Three days after escaping a no-confidence motion led by his own camp, British Prime Minister Boris Johnson seeks to forget about rebellion and scandals by promising reforms on Thursday in response to the crisis linked to the rising cost of living.
Weakened by this vote, which sought to oust more than 40% of his majority on Monday, the head of the Conservative government hopes to turn the page on “Partygate” and maintain himself, claiming that the British to focus on the priorities of , inflation choked to the highest level of forty years.
“Over the next few weeks, the government will introduce reforms to help people control costs in all areas of household spending, from food to energy, childcare, transport and housing.”, Lancashire (North-England) to Mr Johnson K West), parts of which have been communicated in advance.
With these reforms, “we will protect homes, boost productivity and above all, drive growth in the UK”, he has to say.
Mr Johnson should specifically announce the new aid, according to a Downing Street statement, aimed at encouraging the British to become bosses, even to seduce traditional conservative voters.
The prime minister has already expressed his intention to increase the chances of tenants becoming owners of social housing – established under Margaret Thatcher.
UK newspapers focused on rising prices – and the government’s commitment to stop it – with The Guardian, Daily Telegraph and Daily Mirror each reporting on rising fuel prices on Thursday.
The conservative Daily Mail lauded the Downing Street plan, saying “an enthusiastic Boris Johnson will slash bills all over the place with his most comprehensive move to reduce the cost of living crisis”.
– weak rights –
The speech came less than two weeks after a plan was announced for 15 billion pounds (17 billion euros) in aid to families, while inflation has now reached 9%, fuel prices at the pump and food are rising and Energy bills will see another steep rise in the fall.

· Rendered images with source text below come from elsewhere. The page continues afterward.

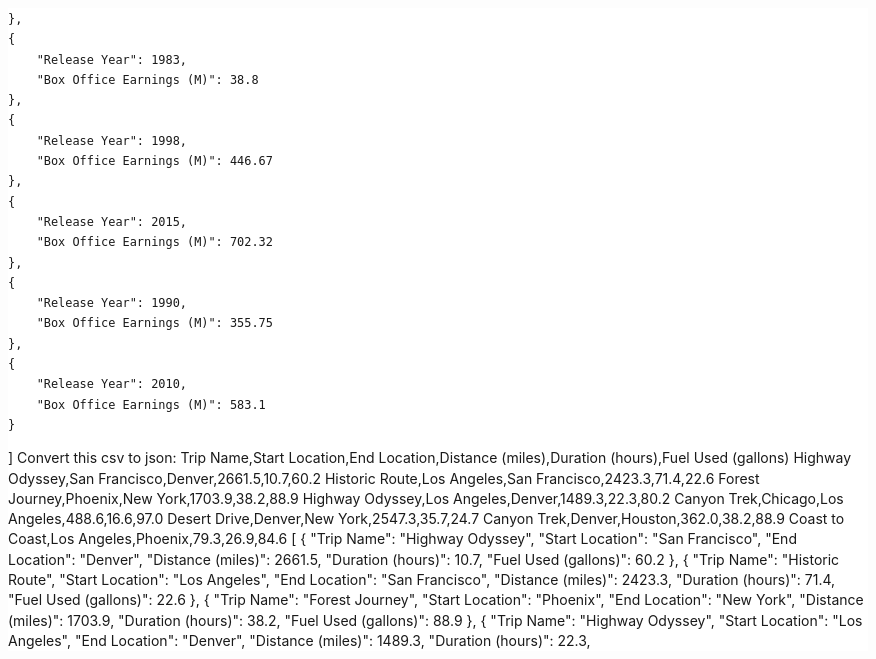     },
    {
        "Release Year": 1983,
        "Box Office Earnings (M)": 38.8
    },
    {
        "Release Year": 1998,
        "Box Office Earnings (M)": 446.67
    },
    {
        "Release Year": 2015,
        "Box Office Earnings (M)": 702.32
    },
    {
        "Release Year": 1990,
        "Box Office Earnings (M)": 355.75
    },
    {
        "Release Year": 2010,
        "Box Office Earnings (M)": 583.1
    }
]
<end>Convert this csv to json:
Trip Name,Start Location,End Location,Distance (miles),Duration (hours),Fuel Used (gallons)
Highway Odyssey,San Francisco,Denver,2661.5,10.7,60.2
Historic Route,Los Angeles,San Francisco,2423.3,71.4,22.6
Forest Journey,Phoenix,New York,1703.9,38.2,88.9
Highway Odyssey,Los Angeles,Denver,1489.3,22.3,80.2
Canyon Trek,Chicago,Los Angeles,488.6,16.6,97.0
Desert Drive,Denver,New York,2547.3,35.7,24.7
Canyon Trek,Denver,Houston,362.0,38.2,88.9
Coast to Coast,Los Angeles,Phoenix,79.3,26.9,84.6
<start>
[
    {
        "Trip Name": "Highway Odyssey",
        "Start Location": "San Francisco",
        "End Location": "Denver",
        "Distance (miles)": 2661.5,
        "Duration (hours)": 10.7,
        "Fuel Used (gallons)": 60.2
    },
    {
        "Trip Name": "Historic Route",
        "Start Location": "Los Angeles",
        "End Location": "San Francisco",
        "Distance (miles)": 2423.3,
        "Duration (hours)": 71.4,
        "Fuel Used (gallons)": 22.6
    },
    {
        "Trip Name": "Forest Journey",
        "Start Location": "Phoenix",
        "End Location": "New York",
        "Distance (miles)": 1703.9,
        "Duration (hours)": 38.2,
        "Fuel Used (gallons)": 88.9
    },
    {
        "Trip Name": "Highway Odyssey",
        "Start Location": "Los Angeles",
        "End Location": "Denver",
        "Distance (miles)": 1489.3,
        "Duration (hours)": 22.3,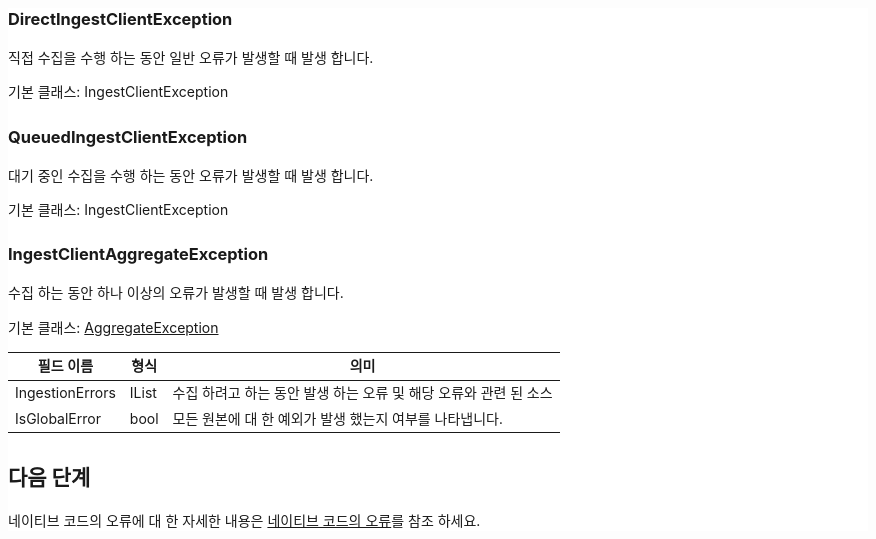 ### <a name="directingestclientexception"></a>DirectIngestClientException

직접 수집을 수행 하는 동안 일반 오류가 발생할 때 발생 합니다.

기본 클래스: IngestClientException

### <a name="queuedingestclientexception"></a>QueuedIngestClientException

대기 중인 수집을 수행 하는 동안 오류가 발생할 때 발생 합니다.

기본 클래스: IngestClientException

### <a name="ingestclientaggregateexception"></a>IngestClientAggregateException

수집 하는 동안 하나 이상의 오류가 발생할 때 발생 합니다.

기본 클래스: [AggregateException](https://msdn.microsoft.com/library/system.aggregateexception(v=vs.110).aspx)

|필드 이름      |형식                             |의미       
|----------------|---------------------------------|-----------------------|
|IngestionErrors | IList<IngestClientException>    | 수집 하려고 하는 동안 발생 하는 오류 및 해당 오류와 관련 된 소스
|IsGlobalError   | bool                            | 모든 원본에 대 한 예외가 발생 했는지 여부를 나타냅니다.

## <a name="next-steps"></a>다음 단계

네이티브 코드의 오류에 대 한 자세한 내용은 [네이티브 코드의 오류](../../concepts/errorsinnativecode.md)를 참조 하세요.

With these new announcements, the prime minister, who has become very unpopular two and a half years after his election victory, wants to turn the page after a no-confidence vote targeted at Downing Street because of the “partygate” of these parties. During the anti-Covid confinement that earned him a fine – the first time in the office of a prime minister in the United Kingdom.
On Wednesday, when he faced lawmakers for the first time since the vote, Tory leaders appeared to be successful – at least temporarily – in rallying their troops to counter attacks from the Labor opposition.
“We have the lowest unemployment rate since 1974 and we will continue to grow our economy over the long term,” Boris Johnson said.
But even though he may not be targeted by a no-confidence motion for a year, he sees his authority weakened by the scale of a sling. Now he has once again the delicate mission of seducing his soldiers and his voters.
Assembling your party that is divided promises to be difficult. There is a high risk that disgruntled MPs will hinder future government action.
Especially since he managed to avoid internal attacks from the Conservative bench on Wednesday, Boris Johnson hasn’t ended up with “Partygate” results.
After police and senior civil servant Sue Grey, another investigation, this time parliamentary, is planned. If the latter concludes, a priori in the fall, that he betrayed the House of Commons by claiming not to have broken the rules, he must resign.
The two by-elections scheduled for June 23 will also have testing value for the conservative leader, who rules out the possibility of an early election, with elections due in 2024.
Some Tory MPs like Tobias Ellwood only give him “a few months”. Several names of potential candidates for his succession are circulating, but none have actually emerged, enough to prompt some elected officials to remove the head of government.
Tv ninja. Lifelong analyst. Award-winning music evangelist. Professional beer buff. Incurable zombie specialist.